● About this task: In the records below, find the line containing "destacando como estas", then extract that line and all subsequent lines exactly, leaving out everything else.
• • • • • • •
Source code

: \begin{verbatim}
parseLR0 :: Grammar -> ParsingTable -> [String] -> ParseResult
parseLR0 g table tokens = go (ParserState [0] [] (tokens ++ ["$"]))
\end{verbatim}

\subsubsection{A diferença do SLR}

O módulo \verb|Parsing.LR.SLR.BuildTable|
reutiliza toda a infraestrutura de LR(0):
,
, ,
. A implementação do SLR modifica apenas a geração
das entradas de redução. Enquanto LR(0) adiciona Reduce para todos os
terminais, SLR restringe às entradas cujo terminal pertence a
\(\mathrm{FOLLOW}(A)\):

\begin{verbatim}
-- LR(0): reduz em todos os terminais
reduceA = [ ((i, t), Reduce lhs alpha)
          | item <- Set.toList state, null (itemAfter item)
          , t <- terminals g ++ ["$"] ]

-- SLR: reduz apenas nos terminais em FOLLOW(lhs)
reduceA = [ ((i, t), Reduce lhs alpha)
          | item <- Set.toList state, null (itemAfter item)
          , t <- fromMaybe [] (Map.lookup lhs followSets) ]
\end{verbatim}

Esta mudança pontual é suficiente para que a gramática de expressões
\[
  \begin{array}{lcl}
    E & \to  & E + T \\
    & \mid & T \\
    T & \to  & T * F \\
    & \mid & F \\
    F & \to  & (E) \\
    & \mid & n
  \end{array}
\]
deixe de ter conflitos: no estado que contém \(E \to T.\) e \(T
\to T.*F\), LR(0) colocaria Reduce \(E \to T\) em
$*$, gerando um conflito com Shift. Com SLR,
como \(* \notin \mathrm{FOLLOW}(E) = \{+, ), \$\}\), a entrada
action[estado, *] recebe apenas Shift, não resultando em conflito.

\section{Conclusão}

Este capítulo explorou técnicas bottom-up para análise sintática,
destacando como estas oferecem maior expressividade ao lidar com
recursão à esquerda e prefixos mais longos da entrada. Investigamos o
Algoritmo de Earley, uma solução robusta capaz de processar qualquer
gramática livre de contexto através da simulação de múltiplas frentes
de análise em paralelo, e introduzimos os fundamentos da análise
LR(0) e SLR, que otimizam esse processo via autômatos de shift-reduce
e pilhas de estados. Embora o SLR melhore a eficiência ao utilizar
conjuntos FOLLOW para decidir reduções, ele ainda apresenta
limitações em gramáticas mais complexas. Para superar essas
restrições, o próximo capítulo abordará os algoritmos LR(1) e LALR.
• • • • • • •
● Completed task:
destacando como estas oferecem maior expressividade ao lidar com
recursão à esquerda e prefixos mais longos da entrada. Investigamos o
Algoritmo de Earley, uma solução robusta capaz de processar qualquer
gramática livre de contexto através da simulação de múltiplas frentes
de análise em paralelo, e introduzimos os fundamentos da análise
LR(0) e SLR, que otimizam esse processo via autômatos de shift-reduce
e pilhas de estados. Embora o SLR melhore a eficiência ao utilizar
conjuntos FOLLOW para decidir reduções, ele ainda apresenta
limitações em gramáticas mais complexas. Para superar essas
restrições, o próximo capítulo abordará os algoritmos LR(1) e LALR.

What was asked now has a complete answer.